En lo que constituye una toma de posición digna e inequívoca, el presidente Ernesto Zedillo ubicó ayer en una perspectiva real los problemas de la drogadicción y el tráfico de estupefacientes, así como la violencia, la corrupción y la erosión social e institucional que acarrean para muchos países. En momentos en que el gobierno estadunidense se prepara a expedir o a denegar ofensivos e injerencistas certificados de buena conducta para las políticas antidrogas de naciones soberanas, las declaraciones del mandatario al diario japonés Nikkei resultan oportunas y contribuyen al necesario esclarecimiento de los factores internos y de las interferencias extranjeras que confluyen en la delicada coyuntura política, policiaca y diplomática por la que atraviesa nuestro país.
En aras de deslindar unos de otras, ha de señalarse que son innegables la vasta corrupción y la ineficiencia que afectan, en México, a las instituciones de procuración de justicia, a las corporaciones policiales y a los organismos de seguridad pública en general, y que forman parte de un generalizado deterioro institucional.
Estos gravísimos problemas nacionales requieren de acciones correctivas urgentes y terminantes por parte del gobierno y del involucramiento de la sociedad, no en aras de complacer a ningún gobierno extranjero, sino porque el Estado mexicano tiene, de cara a su población, la obligación irrenunciable de garantizar la seguridad nacional y pública, la justicia efectiva, la honestidad administrativa, el imperio de la ley y de los derechos humanos y la erradicación de la impunidad.
En esta perspectiva hay que tener claro que la andanada de descalificaciones contra México, acusaciones, intrigas y amenazas veladas, procedentes de círculos oficiales de Estados Unidos, responde a propósitos distintos y aun opuestos a los mencionados. Cabe recordar que, desde hace ya varios años, Estados Unidos alimenta la expectativa de situar a agentes de sus propias corporaciones policiales --armados y con inmunidad-- en nuestro territorio, y que para ese propósito le es conveniente ahondar el descrédito de la institucionalidad mexicana, agravar las fisuras existentes en ella y aprovechar el debilitamiento nacional provocado por la ineficiencia, la corrupción y los escándalos político-policiacos en que han derivado las investigaciones por los crímenes que, en años recientes, conmovieron a la opinión pública nacional.
La certificación es, en esta lógica, un mecanismo de chantaje político, diplomático y económico, y su otorgamiento o su denegación no necesariamente dependen de los esfuerzos o las fallas de una nación en sus acciones antidrogas, sino también de las concesiones que se hagan o se dejen de hacer en materia de soberanía nacional.
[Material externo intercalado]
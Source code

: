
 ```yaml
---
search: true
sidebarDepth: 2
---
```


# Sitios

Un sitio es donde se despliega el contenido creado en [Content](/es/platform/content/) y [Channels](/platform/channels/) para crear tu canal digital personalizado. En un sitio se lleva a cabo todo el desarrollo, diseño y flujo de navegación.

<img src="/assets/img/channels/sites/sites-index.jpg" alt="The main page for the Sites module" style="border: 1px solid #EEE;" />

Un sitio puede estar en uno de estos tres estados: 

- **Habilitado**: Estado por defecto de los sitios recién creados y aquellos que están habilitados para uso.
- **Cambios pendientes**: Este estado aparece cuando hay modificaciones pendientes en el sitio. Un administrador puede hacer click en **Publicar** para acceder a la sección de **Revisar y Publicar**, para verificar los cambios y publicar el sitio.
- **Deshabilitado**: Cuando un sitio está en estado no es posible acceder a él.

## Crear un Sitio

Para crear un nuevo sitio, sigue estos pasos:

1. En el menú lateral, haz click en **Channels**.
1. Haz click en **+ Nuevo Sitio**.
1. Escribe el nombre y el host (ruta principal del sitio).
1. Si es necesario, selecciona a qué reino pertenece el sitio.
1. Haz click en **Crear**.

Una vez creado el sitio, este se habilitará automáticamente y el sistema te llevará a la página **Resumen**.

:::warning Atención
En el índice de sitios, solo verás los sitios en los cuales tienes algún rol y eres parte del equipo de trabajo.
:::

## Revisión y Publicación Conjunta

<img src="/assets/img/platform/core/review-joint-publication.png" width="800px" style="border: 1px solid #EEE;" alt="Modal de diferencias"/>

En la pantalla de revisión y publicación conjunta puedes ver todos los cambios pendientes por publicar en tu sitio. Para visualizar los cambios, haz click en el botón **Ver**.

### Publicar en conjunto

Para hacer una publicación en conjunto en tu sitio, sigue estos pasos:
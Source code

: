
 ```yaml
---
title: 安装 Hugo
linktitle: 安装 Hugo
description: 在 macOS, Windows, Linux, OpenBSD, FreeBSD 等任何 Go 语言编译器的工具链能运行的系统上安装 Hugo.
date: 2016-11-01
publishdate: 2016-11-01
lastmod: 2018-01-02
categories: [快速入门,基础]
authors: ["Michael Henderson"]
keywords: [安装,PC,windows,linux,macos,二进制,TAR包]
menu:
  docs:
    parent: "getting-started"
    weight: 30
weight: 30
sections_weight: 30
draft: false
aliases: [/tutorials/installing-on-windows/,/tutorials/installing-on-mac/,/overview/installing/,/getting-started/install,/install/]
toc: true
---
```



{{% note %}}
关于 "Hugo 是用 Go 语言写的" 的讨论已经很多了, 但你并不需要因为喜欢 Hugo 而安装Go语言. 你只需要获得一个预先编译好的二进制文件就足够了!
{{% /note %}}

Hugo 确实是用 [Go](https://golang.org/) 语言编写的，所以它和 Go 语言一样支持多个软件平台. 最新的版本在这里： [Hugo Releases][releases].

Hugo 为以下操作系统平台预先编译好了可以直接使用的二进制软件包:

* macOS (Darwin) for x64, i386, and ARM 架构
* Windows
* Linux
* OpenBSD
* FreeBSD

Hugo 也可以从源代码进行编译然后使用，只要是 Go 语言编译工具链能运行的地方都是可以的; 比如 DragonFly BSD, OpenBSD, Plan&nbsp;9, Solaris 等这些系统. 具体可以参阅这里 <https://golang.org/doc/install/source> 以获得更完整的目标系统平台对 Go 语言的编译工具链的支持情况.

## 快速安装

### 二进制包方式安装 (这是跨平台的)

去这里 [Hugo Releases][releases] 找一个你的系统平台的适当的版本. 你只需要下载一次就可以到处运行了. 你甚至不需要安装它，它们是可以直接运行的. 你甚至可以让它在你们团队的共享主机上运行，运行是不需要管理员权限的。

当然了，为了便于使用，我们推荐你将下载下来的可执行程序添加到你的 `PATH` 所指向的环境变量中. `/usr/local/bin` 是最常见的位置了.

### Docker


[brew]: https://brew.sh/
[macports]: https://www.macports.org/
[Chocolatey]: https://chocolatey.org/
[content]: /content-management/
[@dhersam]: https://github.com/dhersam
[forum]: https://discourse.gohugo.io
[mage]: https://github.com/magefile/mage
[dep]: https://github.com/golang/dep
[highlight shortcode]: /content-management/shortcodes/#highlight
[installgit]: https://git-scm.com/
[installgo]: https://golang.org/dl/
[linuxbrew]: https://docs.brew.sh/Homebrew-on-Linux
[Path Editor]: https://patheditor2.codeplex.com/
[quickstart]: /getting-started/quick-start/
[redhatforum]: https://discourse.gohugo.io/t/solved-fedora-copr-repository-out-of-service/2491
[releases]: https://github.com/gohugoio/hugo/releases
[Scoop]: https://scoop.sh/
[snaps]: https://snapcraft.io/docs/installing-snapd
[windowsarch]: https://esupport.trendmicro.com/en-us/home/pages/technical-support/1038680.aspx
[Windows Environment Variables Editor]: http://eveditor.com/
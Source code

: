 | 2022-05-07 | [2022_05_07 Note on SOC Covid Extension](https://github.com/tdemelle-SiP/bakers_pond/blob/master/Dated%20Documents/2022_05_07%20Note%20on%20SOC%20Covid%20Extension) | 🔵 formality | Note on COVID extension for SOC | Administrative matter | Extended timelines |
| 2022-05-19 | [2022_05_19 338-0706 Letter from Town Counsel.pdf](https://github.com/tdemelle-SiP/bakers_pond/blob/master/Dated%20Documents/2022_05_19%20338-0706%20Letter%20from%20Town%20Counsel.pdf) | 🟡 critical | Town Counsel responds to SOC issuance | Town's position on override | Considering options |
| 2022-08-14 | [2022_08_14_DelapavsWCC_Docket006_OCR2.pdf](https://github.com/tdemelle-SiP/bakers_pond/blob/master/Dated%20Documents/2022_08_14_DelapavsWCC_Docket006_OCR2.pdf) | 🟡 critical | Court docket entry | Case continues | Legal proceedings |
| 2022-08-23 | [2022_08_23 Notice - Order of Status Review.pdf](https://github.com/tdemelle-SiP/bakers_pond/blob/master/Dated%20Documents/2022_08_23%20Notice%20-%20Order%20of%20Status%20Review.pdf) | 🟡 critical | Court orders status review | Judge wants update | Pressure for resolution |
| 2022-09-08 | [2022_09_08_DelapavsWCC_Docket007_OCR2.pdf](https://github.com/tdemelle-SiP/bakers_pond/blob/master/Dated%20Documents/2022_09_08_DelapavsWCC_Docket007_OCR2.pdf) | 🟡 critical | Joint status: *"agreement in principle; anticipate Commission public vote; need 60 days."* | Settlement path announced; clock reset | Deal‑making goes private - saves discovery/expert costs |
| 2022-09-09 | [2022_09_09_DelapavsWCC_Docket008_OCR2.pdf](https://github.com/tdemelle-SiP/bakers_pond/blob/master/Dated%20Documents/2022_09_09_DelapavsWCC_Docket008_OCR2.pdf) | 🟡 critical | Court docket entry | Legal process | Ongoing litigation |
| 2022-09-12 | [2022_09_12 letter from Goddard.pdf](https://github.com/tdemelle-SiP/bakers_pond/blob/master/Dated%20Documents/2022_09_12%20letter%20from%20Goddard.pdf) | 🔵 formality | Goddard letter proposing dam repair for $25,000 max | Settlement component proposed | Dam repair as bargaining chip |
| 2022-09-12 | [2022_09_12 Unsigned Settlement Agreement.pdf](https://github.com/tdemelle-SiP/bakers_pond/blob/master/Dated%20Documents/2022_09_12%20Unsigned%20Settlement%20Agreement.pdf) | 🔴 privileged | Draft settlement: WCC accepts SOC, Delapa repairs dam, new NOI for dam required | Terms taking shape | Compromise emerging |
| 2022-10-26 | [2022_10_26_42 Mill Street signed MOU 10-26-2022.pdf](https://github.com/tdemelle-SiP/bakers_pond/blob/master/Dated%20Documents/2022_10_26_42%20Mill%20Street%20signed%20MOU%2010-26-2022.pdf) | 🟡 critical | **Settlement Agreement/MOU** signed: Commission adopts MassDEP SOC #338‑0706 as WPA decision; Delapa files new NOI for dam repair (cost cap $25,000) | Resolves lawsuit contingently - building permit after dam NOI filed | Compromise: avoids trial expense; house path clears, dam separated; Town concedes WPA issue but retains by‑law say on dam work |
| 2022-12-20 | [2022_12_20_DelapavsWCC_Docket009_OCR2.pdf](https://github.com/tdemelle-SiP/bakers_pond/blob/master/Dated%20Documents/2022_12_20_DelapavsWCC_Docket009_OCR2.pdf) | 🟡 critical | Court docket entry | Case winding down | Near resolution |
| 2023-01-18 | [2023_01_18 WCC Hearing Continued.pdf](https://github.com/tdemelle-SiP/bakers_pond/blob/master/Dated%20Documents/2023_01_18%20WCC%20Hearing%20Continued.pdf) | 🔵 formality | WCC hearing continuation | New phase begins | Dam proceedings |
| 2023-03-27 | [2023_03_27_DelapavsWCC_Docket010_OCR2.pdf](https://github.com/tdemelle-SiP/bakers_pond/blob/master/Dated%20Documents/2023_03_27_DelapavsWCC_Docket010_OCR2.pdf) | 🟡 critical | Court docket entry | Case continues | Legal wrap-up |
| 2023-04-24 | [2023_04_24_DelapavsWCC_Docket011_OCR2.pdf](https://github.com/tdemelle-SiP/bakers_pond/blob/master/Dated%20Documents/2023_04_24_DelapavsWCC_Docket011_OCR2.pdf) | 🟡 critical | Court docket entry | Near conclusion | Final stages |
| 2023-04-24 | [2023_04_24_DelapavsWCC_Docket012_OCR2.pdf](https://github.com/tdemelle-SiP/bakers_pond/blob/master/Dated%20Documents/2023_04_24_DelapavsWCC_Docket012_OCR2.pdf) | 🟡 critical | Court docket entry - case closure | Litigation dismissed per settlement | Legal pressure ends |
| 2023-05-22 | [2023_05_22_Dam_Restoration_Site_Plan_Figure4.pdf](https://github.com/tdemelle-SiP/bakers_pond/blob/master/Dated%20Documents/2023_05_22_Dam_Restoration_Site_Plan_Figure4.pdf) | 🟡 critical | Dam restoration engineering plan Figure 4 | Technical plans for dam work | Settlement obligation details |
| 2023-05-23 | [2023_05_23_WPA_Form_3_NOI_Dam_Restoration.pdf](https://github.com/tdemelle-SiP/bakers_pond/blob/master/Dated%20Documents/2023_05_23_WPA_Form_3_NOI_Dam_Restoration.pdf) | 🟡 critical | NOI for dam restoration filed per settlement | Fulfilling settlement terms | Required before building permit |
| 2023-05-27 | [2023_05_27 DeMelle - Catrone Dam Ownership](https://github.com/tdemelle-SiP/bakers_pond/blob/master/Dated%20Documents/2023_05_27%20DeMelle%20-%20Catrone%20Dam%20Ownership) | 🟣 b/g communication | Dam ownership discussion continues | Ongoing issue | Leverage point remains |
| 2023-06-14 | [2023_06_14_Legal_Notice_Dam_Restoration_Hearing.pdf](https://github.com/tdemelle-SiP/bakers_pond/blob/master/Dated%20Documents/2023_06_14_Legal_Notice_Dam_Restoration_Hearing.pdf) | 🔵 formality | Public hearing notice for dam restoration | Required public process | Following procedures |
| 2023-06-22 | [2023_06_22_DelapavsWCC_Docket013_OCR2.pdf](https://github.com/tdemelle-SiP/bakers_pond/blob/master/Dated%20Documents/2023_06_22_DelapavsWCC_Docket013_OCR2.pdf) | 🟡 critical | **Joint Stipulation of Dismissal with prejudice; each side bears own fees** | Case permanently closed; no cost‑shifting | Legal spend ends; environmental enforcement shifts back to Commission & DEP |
Aunque las consecuencias negativas de una descertificación pueden ser considerables en los ámbitos financiero y de las relaciones bilaterales, México no puede orientar sus acciones en contra de la delincuencia en función de obtener ese certificado que contradice las normas básicas del derecho internacional y los pilares de nuestra política de Estado --soberanía, no intervención y autodeterminación de los pueblos--, y que resulta inmoral y equívoco.
En efecto, si el gobierno estadunidense --que no ha capturado a un solo capo de la droga en años, que permite el cultivo de ingentes cantidades de mariguana en su propio territorio, que no es capaz de abatir el consumo, y cuya policía antinarcóticos tiene en nómina a un buen número de narcotraficantes arrepentidos-- aplicara en su país los criterios con los que pretende juzgar a otros Estados, tendría que descertificarse a sí mismo.
Finalmente, la certificación es equívoca porque, como lo señaló ayer el presidente Zedillo, busca atribuir a naciones productoras de drogas, o a las que, como la nuestra, son rutas de tránsito empleadas por el flujo de enervantes, la responsabilidad principal por un problema de salud pública que tiene sus raíces en profundos desajustes sociales de los países consumidores. La actitud de Washington a este respecto es tan absurda e improcedente como si México pretendiera resolver la violencia y la inseguridad exigiendo a las naciones productoras de armamentos que dejaran de fabricarlas.